Upload hftrainer ViMoGen 1.3B HumanML3D artifact

03ef622 verified about 20 hours ago

4.63 kB

library_name: hftrainer
pipeline_tag: other
tags:
  - motion-generation
  - text-to-motion
  - humanml3d
  - vimogen
  - dart276
  - smpl
license: other

ViMoGen

Text-to-motion baseline integrated into the hftrainer Model Zoo. The runtime is hftrainer-native and does not import the upstream repository at inference time: the released ViMoGen transformer, scheduler, smoothing step, and DART276 motion representation bridge live under hftrainer.models.motion.vimogen and hftrainer.motion.representation.dart276.


Task	Text-to-Motion (T2M)
Bundle / Pipeline	`ViMoGenBundle` / `ViMoGenPipeline`
Processed HF artifact	`ZeyuLing/hftrainer-vimogen-1.3b-humanml3d`
Motion representation	DART276 (276-dim, 20 fps), decoded to SMPL `motion_135` for mesh visualization and evaluator bridges
Backbone	WanVideoTM2M 1.3B flow-matching DiT, 50 inference steps
Text encoder	Wan2.1 T2V-1.3B UMT5-XXL encoder
Paper	ViMoGen: Scaling Full-Body Human Motion Generation through Visual Generative Priors
Original code	https://github.com/MotrixLab/ViMoGen

Weights

Current hftrainer artifact:

Artifact	Location	Contents	Status
ViMoGen-DiT 1.3B HumanML3D	`ZeyuLing/hftrainer-vimogen-1.3b-humanml3d`	`model.pt` + `model_index.json` + `assets/meta/{mean,std}.npy`	public Hub artifact

Load through the same from_pretrained surface as the other reproduced baselines:

from hftrainer.pipelines.vimogen import ViMoGenPipeline

pipe = ViMoGenPipeline.from_pretrained(
    "ZeyuLing/hftrainer-vimogen-1.3b-humanml3d",
    device="cuda",
)

motions_276 = pipe.infer_t2m(
    ["Full-body shot, stable camera.
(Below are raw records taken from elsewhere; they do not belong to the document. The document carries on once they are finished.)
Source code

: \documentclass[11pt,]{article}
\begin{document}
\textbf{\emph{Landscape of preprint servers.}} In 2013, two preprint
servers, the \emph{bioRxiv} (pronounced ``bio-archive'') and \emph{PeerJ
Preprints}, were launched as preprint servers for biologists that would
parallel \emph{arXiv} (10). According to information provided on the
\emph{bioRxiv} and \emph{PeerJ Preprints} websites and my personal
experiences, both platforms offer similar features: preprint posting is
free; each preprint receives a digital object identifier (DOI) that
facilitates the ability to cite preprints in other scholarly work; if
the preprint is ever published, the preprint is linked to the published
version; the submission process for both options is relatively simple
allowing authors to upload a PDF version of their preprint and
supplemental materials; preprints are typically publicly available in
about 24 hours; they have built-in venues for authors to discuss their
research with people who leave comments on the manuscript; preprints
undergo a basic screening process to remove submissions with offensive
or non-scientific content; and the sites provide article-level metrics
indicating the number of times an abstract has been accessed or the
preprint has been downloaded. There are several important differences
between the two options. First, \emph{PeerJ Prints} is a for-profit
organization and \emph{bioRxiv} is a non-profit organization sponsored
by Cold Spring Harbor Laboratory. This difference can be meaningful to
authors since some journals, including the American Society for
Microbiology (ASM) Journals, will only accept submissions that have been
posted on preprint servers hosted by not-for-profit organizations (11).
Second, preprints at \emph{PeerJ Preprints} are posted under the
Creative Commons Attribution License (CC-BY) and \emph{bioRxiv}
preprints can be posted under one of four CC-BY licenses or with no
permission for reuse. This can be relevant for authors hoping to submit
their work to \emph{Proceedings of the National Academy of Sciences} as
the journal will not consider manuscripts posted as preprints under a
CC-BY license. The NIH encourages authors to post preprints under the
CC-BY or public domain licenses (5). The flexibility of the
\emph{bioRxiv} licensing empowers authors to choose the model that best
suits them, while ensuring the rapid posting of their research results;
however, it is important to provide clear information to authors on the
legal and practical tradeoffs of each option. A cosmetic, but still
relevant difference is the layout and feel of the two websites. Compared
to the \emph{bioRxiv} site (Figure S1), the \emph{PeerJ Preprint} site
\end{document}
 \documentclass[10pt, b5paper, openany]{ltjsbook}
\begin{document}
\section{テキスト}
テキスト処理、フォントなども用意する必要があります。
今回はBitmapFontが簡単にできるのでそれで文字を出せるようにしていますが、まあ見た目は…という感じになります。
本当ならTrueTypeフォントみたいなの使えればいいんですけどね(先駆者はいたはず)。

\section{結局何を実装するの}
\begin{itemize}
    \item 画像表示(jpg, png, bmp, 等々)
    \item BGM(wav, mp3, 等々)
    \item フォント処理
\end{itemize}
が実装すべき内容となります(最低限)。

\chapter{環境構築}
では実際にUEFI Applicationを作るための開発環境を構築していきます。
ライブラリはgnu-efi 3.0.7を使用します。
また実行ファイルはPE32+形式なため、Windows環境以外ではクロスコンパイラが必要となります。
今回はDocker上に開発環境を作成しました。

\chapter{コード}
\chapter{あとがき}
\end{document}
A person walks forward at an average pace."],
    [200],
    seed=0,
)

ViMoGenBundle.from_pretrained reads model_index.json. If the Wan2.1 base assets are not already available locally, the bundle resolves the public Wan-AI/Wan2.1-T2V-1.3B Hub repo declared by wan_repo_id.

Motion Representation

ViMoGen emits DART276, the global DART-style representation:

text -> UMT5-XXL embeddings -> WanVideoTM2M DiT -> denormalized DART276
     -> dart276_to_motion135(...) for SMPL mesh / MotionCLIP / physics
     -> motion135_to_motion272(...) for MotionStreamer-272 evaluator

The public conversion API is:

from hftrainer.motion.representation.dart276 import dart276_to_motion135

motion_135 = dart276_to_motion135(motion_276, rotation_convention="row")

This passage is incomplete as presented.